What to work on => Among the records that follow, find the line with "The bash script" and the line with "## **3: Differential". Set down those lines and all lines between them exactly, without adding anything.

Records from a dataset

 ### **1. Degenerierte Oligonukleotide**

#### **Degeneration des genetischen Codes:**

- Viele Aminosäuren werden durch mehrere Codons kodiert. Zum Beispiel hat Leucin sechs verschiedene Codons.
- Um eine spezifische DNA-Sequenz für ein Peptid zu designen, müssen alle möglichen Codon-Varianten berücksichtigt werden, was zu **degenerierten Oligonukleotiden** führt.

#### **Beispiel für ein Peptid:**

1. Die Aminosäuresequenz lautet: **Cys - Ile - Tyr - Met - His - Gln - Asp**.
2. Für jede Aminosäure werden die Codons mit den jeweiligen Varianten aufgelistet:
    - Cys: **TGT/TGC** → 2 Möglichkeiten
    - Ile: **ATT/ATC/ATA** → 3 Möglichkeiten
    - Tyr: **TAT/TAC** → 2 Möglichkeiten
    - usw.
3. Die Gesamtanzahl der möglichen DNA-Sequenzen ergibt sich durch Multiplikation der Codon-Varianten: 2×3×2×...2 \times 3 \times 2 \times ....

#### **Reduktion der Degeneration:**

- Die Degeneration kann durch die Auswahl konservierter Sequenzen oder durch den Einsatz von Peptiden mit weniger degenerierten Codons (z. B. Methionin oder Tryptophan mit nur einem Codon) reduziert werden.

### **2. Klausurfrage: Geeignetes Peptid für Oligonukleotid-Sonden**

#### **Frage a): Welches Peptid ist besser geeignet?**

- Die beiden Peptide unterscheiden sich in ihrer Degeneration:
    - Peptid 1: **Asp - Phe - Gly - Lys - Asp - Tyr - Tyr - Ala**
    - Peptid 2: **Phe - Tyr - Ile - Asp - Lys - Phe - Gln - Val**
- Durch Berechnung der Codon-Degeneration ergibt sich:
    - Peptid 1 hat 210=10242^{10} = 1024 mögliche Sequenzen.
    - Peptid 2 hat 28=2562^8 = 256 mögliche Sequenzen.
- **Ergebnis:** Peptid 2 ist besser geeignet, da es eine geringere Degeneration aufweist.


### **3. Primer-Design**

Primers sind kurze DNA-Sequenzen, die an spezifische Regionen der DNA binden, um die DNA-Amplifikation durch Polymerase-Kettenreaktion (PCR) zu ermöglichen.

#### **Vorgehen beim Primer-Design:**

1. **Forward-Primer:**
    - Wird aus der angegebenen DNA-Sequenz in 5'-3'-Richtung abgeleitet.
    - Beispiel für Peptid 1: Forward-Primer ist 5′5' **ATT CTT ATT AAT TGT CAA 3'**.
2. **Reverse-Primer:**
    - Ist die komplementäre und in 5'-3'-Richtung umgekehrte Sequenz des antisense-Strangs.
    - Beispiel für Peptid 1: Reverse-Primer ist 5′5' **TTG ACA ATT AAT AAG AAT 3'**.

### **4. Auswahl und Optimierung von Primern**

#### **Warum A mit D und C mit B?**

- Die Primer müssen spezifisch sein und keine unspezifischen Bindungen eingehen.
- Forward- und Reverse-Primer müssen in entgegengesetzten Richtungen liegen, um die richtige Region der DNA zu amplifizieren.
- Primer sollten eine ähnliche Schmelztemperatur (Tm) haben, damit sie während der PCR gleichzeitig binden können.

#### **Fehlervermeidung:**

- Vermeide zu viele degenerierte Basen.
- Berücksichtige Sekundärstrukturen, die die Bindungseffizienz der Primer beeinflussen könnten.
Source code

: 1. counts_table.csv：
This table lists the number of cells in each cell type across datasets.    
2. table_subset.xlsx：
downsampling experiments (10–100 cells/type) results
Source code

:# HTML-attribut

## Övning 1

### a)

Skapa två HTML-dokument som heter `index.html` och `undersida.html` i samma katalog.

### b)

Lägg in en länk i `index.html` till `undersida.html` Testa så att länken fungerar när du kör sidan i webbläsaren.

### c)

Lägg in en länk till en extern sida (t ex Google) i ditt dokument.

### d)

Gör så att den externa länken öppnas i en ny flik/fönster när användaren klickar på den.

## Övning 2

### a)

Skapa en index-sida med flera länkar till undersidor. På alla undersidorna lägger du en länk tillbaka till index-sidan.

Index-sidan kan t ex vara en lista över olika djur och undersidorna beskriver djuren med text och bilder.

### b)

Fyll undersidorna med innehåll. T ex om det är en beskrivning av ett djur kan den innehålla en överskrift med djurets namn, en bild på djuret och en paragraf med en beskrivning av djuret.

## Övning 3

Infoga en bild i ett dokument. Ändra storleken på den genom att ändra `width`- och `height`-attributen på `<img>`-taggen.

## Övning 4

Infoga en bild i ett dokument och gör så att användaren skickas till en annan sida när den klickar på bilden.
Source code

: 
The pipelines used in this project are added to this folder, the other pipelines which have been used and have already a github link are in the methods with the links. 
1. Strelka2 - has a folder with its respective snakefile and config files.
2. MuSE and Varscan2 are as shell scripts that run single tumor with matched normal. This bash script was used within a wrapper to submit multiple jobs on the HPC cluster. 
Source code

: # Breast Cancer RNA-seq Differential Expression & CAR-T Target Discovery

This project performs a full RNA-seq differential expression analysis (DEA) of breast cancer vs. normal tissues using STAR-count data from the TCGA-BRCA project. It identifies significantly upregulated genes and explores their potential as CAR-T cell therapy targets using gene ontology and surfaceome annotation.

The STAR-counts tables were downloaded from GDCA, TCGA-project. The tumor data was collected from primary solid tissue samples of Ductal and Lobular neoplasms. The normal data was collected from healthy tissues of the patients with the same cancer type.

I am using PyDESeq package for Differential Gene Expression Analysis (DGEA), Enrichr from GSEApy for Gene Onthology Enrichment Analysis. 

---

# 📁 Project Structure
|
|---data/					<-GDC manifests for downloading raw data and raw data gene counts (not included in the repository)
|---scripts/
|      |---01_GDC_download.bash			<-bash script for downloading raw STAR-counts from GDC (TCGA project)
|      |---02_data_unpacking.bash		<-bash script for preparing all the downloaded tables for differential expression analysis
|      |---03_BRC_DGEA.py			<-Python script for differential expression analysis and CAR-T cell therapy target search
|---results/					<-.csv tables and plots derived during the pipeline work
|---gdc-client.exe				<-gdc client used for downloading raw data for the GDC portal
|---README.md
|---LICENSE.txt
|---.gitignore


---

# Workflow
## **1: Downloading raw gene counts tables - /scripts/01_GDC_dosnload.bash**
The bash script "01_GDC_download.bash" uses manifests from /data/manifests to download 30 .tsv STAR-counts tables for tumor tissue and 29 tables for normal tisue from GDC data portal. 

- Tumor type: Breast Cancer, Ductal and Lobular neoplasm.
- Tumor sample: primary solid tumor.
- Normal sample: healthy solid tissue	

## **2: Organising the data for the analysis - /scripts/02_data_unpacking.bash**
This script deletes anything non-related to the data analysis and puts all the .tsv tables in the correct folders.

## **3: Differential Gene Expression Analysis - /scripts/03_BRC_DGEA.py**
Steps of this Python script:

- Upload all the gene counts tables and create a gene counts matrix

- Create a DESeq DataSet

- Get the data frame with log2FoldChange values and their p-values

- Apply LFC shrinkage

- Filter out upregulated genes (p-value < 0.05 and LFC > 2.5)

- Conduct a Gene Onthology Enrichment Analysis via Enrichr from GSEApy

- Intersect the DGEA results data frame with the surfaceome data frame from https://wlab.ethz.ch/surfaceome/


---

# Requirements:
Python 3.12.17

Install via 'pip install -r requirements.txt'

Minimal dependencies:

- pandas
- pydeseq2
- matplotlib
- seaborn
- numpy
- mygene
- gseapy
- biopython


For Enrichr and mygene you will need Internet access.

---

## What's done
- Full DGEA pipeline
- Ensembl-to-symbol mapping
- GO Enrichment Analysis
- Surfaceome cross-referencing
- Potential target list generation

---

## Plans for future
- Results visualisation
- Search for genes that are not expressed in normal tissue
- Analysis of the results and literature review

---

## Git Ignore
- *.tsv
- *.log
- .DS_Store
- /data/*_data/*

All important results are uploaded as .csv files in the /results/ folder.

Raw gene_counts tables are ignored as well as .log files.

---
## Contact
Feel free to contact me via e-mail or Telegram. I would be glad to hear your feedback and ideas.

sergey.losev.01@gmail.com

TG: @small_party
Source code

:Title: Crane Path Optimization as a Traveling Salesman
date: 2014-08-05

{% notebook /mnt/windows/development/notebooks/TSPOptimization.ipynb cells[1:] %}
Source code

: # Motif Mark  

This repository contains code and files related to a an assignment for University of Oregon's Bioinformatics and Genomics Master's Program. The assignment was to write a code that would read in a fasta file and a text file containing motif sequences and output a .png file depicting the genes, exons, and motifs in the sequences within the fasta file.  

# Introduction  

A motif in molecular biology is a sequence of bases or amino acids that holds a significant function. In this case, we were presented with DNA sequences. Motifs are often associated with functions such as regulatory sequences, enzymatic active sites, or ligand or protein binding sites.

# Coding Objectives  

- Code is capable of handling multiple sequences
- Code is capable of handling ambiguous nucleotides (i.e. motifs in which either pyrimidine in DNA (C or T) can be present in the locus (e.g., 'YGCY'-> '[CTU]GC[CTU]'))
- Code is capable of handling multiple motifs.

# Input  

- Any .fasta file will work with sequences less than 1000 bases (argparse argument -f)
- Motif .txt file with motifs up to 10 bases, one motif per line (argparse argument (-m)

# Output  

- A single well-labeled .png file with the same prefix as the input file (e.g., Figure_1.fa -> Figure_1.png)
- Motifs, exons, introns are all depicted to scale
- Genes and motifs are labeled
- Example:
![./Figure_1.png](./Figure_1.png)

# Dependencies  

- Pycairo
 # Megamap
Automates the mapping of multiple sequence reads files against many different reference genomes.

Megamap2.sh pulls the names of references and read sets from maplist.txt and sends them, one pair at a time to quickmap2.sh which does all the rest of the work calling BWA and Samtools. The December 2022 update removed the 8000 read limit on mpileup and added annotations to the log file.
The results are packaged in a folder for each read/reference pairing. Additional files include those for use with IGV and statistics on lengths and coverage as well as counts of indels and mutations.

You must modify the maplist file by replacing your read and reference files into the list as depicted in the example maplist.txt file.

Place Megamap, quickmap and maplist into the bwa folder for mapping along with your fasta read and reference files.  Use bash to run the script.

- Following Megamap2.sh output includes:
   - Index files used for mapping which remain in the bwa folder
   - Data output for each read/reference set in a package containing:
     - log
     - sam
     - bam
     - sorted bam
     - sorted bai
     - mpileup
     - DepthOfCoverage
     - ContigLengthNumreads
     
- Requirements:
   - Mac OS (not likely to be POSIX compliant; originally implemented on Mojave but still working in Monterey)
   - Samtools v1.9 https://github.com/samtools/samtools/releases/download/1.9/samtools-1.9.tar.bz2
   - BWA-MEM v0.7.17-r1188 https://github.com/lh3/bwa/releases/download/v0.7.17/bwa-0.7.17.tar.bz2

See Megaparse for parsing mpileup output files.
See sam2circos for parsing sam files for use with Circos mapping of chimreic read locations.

Final answer =>
The bash script "01_GDC_download.bash" uses manifests from /data/manifests to download 30 .tsv STAR-counts tables for tumor tissue and 29 tables for normal tisue from GDC data portal. 

- Tumor type: Breast Cancer, Ductal and Lobular neoplasm.
- Tumor sample: primary solid tumor.
- Normal sample: healthy solid tissue	

## **2: Organising the data for the analysis - /scripts/02_data_unpacking.bash**
This script deletes anything non-related to the data analysis and puts all the .tsv tables in the correct folders.

## **3: Differential Gene Expression Analysis - /scripts/03_BRC_DGEA.py**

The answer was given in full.